━━ Supplied data ━━

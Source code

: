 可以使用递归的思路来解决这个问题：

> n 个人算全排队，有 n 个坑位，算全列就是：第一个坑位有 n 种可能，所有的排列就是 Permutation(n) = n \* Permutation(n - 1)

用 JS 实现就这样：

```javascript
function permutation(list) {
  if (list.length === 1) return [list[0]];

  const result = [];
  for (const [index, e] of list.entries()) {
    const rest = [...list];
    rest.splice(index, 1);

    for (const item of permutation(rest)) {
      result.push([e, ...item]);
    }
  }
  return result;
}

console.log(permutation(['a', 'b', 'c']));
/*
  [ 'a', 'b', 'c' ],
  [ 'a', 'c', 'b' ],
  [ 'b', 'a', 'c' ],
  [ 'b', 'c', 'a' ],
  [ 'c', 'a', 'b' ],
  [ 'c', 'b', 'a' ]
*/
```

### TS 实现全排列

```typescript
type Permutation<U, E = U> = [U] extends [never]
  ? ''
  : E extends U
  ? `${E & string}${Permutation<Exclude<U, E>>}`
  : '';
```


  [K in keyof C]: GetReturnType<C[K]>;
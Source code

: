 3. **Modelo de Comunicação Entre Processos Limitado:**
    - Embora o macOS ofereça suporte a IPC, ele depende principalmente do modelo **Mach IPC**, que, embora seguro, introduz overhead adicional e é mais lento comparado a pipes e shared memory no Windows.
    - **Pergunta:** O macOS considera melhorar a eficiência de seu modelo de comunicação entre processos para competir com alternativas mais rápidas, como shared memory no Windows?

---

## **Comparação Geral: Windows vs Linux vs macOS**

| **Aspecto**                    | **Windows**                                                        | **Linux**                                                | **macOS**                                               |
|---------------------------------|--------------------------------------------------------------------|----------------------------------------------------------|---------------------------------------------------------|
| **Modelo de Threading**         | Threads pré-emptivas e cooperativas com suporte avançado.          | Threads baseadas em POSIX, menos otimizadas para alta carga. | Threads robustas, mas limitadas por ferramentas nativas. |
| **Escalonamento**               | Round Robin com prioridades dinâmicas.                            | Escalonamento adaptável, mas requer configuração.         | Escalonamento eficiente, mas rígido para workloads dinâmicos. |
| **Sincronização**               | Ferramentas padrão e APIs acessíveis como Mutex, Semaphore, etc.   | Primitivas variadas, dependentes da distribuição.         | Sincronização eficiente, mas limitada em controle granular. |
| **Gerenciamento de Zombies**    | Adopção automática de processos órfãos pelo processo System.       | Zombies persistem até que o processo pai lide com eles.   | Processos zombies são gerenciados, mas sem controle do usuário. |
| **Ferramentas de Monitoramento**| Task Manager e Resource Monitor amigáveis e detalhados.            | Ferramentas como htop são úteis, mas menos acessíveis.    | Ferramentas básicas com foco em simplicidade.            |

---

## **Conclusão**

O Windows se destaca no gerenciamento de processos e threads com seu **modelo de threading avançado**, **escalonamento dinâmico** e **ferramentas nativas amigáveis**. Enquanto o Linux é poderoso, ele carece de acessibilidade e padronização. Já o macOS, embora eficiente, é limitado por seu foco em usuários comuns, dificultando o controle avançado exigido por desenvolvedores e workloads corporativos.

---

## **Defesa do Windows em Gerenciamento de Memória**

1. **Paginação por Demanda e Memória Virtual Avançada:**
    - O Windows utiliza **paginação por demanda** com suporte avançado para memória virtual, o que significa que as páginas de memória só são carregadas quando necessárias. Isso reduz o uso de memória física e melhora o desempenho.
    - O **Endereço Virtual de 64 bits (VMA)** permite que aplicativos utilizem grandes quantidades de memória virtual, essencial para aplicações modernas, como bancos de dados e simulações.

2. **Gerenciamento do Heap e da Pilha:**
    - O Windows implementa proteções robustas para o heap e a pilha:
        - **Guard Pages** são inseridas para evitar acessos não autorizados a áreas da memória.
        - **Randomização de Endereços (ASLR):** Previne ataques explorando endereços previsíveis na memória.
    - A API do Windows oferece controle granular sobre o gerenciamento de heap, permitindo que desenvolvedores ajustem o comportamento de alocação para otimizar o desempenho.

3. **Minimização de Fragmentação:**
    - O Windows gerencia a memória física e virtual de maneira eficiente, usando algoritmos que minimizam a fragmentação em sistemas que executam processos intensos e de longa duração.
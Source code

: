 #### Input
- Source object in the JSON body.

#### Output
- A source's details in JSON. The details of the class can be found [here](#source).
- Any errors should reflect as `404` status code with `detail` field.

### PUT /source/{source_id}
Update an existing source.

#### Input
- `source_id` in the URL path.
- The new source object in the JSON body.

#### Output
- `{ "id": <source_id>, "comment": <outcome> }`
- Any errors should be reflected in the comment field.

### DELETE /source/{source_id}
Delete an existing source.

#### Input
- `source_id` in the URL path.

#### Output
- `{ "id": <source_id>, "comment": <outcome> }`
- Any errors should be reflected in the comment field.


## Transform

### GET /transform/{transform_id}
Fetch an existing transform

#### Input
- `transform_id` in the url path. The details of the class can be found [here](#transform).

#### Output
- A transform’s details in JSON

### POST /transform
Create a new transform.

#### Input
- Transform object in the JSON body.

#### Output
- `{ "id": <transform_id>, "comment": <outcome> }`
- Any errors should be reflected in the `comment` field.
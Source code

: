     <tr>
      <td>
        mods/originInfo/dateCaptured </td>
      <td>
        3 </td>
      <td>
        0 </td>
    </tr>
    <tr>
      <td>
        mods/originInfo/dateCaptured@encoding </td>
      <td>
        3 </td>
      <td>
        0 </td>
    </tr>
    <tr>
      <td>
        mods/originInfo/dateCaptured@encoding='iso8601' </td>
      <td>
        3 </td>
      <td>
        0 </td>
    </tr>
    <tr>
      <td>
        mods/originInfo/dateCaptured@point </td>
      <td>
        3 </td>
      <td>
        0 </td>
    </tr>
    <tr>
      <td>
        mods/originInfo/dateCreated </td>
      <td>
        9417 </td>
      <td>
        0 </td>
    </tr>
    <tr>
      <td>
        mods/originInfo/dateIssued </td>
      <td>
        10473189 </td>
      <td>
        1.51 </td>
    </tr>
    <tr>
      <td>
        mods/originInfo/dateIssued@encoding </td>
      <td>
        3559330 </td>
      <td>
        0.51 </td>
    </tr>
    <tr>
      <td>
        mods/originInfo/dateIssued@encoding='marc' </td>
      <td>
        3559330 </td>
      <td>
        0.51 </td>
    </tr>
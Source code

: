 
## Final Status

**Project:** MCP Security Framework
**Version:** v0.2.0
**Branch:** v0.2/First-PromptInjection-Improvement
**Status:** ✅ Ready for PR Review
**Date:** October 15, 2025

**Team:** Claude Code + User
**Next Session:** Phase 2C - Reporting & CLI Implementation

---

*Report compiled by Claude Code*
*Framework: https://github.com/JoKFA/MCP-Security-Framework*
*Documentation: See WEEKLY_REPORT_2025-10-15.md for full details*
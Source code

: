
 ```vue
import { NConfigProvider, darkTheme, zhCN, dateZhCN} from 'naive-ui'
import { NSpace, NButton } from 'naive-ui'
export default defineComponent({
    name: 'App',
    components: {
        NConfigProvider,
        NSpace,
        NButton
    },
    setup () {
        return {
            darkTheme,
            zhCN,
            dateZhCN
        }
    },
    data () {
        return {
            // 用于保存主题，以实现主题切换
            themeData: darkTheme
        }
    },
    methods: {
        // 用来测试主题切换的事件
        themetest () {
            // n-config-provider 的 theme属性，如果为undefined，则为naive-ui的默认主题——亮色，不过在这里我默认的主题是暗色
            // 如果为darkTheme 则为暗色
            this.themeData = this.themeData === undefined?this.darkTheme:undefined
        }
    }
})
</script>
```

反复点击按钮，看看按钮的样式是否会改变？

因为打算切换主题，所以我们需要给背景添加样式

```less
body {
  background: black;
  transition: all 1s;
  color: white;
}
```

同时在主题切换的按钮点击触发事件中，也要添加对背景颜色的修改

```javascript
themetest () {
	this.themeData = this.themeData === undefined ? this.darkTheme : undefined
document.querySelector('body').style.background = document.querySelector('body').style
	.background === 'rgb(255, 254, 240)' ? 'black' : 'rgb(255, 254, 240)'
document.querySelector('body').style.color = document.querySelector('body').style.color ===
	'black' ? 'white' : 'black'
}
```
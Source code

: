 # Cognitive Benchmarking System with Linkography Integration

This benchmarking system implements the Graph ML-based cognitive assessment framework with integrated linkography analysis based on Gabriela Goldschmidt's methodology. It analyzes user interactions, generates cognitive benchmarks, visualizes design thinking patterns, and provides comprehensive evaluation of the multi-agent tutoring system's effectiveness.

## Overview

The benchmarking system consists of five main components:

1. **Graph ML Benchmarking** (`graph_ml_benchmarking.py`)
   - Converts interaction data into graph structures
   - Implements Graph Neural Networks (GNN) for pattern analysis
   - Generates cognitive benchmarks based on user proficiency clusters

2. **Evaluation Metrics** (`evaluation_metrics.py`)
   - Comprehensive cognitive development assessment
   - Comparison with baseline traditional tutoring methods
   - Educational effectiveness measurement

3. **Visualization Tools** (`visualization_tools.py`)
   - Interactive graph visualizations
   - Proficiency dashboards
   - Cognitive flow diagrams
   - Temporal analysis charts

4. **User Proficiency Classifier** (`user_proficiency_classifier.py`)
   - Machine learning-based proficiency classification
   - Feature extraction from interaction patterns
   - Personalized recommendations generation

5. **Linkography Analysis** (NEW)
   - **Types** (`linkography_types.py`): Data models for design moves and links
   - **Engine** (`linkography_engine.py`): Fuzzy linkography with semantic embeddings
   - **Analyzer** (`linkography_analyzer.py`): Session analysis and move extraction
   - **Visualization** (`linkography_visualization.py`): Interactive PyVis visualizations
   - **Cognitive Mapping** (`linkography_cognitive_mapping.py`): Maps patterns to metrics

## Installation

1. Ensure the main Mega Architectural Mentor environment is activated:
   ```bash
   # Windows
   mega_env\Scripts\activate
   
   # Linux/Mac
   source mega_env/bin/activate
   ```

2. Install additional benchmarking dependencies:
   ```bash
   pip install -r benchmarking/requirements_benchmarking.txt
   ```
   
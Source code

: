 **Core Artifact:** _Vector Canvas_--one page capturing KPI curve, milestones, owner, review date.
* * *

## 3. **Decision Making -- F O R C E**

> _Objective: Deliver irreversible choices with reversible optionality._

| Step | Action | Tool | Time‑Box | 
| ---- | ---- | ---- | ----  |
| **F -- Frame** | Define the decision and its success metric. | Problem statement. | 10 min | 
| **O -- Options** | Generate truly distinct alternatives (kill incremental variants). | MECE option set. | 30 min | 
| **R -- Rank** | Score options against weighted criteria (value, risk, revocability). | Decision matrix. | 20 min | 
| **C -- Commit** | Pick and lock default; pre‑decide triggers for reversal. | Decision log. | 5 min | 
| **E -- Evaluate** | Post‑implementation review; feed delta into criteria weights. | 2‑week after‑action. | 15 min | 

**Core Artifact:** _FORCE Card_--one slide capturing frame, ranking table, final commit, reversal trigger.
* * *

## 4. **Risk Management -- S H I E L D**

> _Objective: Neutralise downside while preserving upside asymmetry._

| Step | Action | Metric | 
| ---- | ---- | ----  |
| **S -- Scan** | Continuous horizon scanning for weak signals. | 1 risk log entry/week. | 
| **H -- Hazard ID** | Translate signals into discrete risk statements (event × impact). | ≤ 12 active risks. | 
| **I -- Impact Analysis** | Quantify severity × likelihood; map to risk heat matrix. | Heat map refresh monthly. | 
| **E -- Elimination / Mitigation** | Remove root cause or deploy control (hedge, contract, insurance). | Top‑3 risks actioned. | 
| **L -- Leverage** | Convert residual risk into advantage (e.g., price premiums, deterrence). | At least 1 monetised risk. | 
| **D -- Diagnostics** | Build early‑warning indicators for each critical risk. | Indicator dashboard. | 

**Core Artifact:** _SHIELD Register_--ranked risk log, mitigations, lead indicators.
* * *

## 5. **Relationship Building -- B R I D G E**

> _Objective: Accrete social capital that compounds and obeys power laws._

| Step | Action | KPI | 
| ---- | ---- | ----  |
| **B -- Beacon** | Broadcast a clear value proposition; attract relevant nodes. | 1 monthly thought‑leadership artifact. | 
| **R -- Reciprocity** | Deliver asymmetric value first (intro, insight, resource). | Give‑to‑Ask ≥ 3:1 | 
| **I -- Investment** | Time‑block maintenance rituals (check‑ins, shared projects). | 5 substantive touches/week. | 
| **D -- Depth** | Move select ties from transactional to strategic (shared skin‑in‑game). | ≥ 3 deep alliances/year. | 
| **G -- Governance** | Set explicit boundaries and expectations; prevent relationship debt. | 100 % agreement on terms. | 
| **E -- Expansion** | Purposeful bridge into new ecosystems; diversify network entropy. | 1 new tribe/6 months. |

━━━

Description of the task
Copy out the range of lines above starting at the line with "- Transform object in the JSON body." and ending at the line with "## Final Status", exactly and including both.

Reply
- Transform object in the JSON body.

#### Output
- `{ "id": <transform_id>, "comment": <outcome> }`
- Any errors should be reflected in the `comment` field.
Source code

:     <tr>
      <td>
        mods/originInfo/dateCaptured </td>
      <td>
        3 </td>
      <td>
        0 </td>
    </tr>
    <tr>
      <td>
        mods/originInfo/dateCaptured@encoding </td>
      <td>
        3 </td>
      <td>
        0 </td>
    </tr>
    <tr>
      <td>
        mods/originInfo/dateCaptured@encoding='iso8601' </td>
      <td>
        3 </td>
      <td>
        0 </td>
    </tr>
    <tr>
      <td>
        mods/originInfo/dateCaptured@point </td>
      <td>
        3 </td>
      <td>
        0 </td>
    </tr>
    <tr>
      <td>
        mods/originInfo/dateCreated </td>
      <td>
        9417 </td>
      <td>
        0 </td>
    </tr>
    <tr>
      <td>
        mods/originInfo/dateIssued </td>
      <td>
        10473189 </td>
      <td>
        1.51 </td>
    </tr>
    <tr>
      <td>
        mods/originInfo/dateIssued@encoding </td>
      <td>
        3559330 </td>
      <td>
        0.51 </td>
    </tr>
    <tr>
      <td>
        mods/originInfo/dateIssued@encoding='marc' </td>
      <td>
        3559330 </td>
      <td>
        0.51 </td>
    </tr>
Source code

: 
## Final Status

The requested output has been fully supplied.